Esta semana yo tenía muchas ganas de escribir un textito amable y fresquito. Un artículo sobre los placeres estivales. Sobre margaritas y piscinas. Sobre si prefiero el Frigopie o el Drácula (siempre team Drácula). Lanzar un alegato a favor de la pizza con piña. Pretendía hablar de esas frivolidades que son refugio. Pero resulta complicado lanzarse a una oda al albaricoque y al estampado de lunares mientras observas el desmoronamiento paulatino de nuestros derechos. Cuando las violencias se expanden, se vuelve difícil cultivar la ligereza. ¡Con lo estupenda, gratificante y liberadora que es la ligereza! El penúltimo clavo ha sido el Tribunal Supremo de Estados Unidos dinamitando el derecho constitucional al aborto, pero solo se trata de un pasito más en la ofensiva reaccionaria que lleva años en marcha en distintos rincones del planeta. Sí, también aquí en casa.
Una ola conservadora que pretende arrasar con todo y que ya había mostrado de forma cristalina su hoja de ruta con las últimas campañas de odio hacia el colectivo LGTBI; un nuevo capítulo en las asfixias que afectan a otros muchos grupos vulnerables. Porque ninguno de estos ataques se producen de manera aislada ni por generación espontánea. La represión no se va almacenando en compartimentos estancos: siempre, siempre, siempre se extiende como una mancha de aceite por todos los frentes. Los Fruitis del autoritarismo tienen ya la maquinaria a todo trapo desplegando su magia y nuestros cuerpos siguen siendo un campo de batalla. Nunca dejaron de serlo.
En cuanto empiezan a aparecer grietas, sabemos que nos va a tocar volver a pelear por no ser consideradas personas de segunda categoría. Tratar, por enésima vez, de no vivir una regresión en el control de nuestras vidas y nuestros cuerpos. Porque de eso va toda la vaina, de ejercer el poder sobre las decisiones y el organismo de los otros. Ni provida ni paparruchas en vinagre.
Lo más devastador es que nada de esto puede pillarnos por sorpresa. Se ha explicado en 200 millones de ocasiones que cada centímetro ganado por la extrema derecha suponía un retroceso para las libertades de gran parte de la población. Que la complacencia con los ultras iba a tener consecuencias en nuestra carne y nuestra mente. Los que ahora se rasgan las vestiduras porque han descubierto que en los casinos se juega nos han estado llamando histéricas, exageradas, inquisidoras y fundamentalistas mientras ignoraban (o incluso alentaban) el panorama que se avecina. Y, vaya por dios, resulta que, al final, los inquisidores que obligan a los demás a vivir bajo los códigos de su moral son… ¡los de siempre!
Por supuesto, ninguna legislación impuesta por las brigadas del alcanfor impedirá que las mujeres aborten. Ya lo hacían antes de que fuera legal y, de hecho, lo siguen haciendo en todos esos territorios en los que todavía está penalizado o muy restringido (que no son pocos, por cierto. La cruzada contra la interrupción voluntaria del embarazo une a los retrógrados más allá de las fronteras). Simplemente, esas mujeres que han decidido abortar lo harán mucho más asustadas, con muchas menos garantías sanitarias y con muchísimas más probabilidades de acabar muriendo desangradas en la camilla de algún antro en el que se practiquen abortos clandestinos a bajo precio. Porque, por supuesto, esto también es una cuestión de clase; de poder pagar un viaje, una clínica, una intervención segura.

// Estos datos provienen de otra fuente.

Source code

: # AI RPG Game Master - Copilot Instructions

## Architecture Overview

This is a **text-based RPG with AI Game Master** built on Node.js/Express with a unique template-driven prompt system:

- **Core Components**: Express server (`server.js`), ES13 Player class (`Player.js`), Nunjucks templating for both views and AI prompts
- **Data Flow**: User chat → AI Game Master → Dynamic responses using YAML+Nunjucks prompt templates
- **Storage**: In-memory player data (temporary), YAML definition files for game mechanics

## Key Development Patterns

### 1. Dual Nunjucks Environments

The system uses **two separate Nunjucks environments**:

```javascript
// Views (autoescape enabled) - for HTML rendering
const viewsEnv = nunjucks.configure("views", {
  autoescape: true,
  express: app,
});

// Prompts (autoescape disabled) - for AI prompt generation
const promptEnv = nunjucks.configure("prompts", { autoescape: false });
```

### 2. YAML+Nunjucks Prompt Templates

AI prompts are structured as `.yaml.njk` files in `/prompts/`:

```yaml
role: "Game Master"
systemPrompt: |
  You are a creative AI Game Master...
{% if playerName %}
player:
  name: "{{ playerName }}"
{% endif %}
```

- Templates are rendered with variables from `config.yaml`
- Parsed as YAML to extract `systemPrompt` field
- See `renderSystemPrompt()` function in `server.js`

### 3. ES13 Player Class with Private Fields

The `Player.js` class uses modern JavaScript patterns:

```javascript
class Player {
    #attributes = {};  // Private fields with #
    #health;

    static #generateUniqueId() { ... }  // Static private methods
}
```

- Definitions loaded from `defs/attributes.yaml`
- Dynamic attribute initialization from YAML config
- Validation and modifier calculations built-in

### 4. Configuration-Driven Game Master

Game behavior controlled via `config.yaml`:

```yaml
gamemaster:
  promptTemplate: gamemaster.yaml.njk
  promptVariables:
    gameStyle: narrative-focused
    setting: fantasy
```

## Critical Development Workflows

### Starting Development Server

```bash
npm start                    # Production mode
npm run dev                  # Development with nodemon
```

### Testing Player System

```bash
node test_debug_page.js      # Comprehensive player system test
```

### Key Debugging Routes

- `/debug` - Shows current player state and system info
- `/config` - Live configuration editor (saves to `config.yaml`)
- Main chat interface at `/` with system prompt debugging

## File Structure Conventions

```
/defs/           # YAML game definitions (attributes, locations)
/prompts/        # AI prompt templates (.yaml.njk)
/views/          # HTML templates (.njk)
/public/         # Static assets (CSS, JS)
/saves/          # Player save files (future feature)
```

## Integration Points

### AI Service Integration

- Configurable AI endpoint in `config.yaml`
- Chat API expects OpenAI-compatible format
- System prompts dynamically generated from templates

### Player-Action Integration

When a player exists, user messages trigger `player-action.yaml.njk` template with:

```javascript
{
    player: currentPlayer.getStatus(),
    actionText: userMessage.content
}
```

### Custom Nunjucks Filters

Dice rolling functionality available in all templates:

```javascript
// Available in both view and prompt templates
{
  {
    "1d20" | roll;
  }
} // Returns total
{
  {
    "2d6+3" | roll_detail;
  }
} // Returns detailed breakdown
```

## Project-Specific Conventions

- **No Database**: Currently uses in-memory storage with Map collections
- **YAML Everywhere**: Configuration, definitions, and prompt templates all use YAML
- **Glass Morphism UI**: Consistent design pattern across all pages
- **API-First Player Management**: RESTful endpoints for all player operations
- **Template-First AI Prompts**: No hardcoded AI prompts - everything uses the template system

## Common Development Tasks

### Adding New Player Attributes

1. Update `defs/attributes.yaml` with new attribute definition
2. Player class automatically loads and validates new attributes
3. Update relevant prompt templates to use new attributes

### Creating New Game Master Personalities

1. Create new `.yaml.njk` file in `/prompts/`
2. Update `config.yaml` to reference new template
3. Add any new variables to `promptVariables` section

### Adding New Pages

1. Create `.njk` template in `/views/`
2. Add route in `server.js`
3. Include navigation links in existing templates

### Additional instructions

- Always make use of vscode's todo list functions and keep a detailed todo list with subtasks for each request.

Y claro, todo el tiempo que dedicamos a defender lo ya conseguido no lo empleamos en construir nuevos horizontes. Atrapadas en el naufragio de un presente quebradizo, se difuminan futuros posibles y más esperanzadores. En lugar de imaginar, debemos estar siempre alerta, nunca dar ninguna conquista por totalmente consolidada. Ningún logro es definitivo cuando se trata de nuestros derechos, la involución es un peligro que asoma las orejas en cuando el escenario se vuelve propicio. Por suerte, no estamos solas en nuestra habitación. Tendremos que ir pidiendo a Argentina 400 toneladas de pañuelos verdes.